If for each individual light bulb, the probability of not failing during time period T is 0.85, what is the probability that the string of light bulbs will fail during the time period T?

Options
a) 0.0225
b) 0.09
c) 0.225
d) 0.25
e) 0.5

OA B

Source: e-GMAT
They do not have the correct answer among the answer choices (the correct answer is roughly 0.0794), and this question is way too complicated for the GMAT. I googled the question, and looked at the official explanation posted here. There they essentially just add the probabilities of four cases: bulbs 1+2 fail, or bulbs 2+3 fail, or bulbs 3+4 fail, or bulbs 4+5 fail.
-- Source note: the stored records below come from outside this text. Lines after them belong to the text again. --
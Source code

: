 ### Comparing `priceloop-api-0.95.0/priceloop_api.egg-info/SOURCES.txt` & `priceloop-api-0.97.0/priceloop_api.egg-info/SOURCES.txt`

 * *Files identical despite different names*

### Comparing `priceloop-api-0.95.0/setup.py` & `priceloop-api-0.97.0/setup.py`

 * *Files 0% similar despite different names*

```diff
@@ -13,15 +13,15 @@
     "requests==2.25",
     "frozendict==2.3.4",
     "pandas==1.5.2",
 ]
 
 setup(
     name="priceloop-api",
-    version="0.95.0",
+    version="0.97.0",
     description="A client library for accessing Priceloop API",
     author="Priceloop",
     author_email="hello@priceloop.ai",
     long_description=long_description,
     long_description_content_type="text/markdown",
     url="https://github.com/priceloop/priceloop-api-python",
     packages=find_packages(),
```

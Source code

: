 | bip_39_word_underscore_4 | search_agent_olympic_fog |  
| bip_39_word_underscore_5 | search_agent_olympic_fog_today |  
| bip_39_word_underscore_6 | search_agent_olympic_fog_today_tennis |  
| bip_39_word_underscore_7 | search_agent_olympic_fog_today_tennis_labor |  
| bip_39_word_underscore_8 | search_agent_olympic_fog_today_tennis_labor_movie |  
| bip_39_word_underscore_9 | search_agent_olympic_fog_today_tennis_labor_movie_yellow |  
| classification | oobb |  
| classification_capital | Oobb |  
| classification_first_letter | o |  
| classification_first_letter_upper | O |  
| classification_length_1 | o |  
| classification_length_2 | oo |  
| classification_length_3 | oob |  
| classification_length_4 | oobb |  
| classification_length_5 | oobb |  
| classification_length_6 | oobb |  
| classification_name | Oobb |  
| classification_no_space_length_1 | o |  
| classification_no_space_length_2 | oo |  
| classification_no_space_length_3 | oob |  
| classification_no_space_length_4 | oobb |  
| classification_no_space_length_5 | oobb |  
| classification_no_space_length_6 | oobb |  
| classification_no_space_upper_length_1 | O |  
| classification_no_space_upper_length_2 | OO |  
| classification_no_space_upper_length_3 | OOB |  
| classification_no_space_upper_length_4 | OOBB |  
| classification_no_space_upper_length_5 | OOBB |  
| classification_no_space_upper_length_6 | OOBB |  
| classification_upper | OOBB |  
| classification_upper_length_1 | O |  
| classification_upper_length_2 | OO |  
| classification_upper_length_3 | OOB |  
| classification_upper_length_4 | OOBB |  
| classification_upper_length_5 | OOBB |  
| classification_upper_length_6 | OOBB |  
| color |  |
So they arrive at the answer (4)(3/20)^2 = 0.09. That is wrong, because the cases overlap: when bulbs 1 and 2 fail, it is sometimes true that bulb 3 also fails. If you just add the probability that 1+2 fail and the probability that 2+3 fail, you're counting the situation when bulbs 1+ 2+3 all fail twice instead of once. You simply can't add probabilities for different cases when cases overlap, unless you account for that overlap.

It's easy to see why their method is wrong just by imagining that each bulb fails 100% of the time. Using the method in the "official explanation", you'd find that the string of bulbs fails 400% of the time, which clearly makes no sense.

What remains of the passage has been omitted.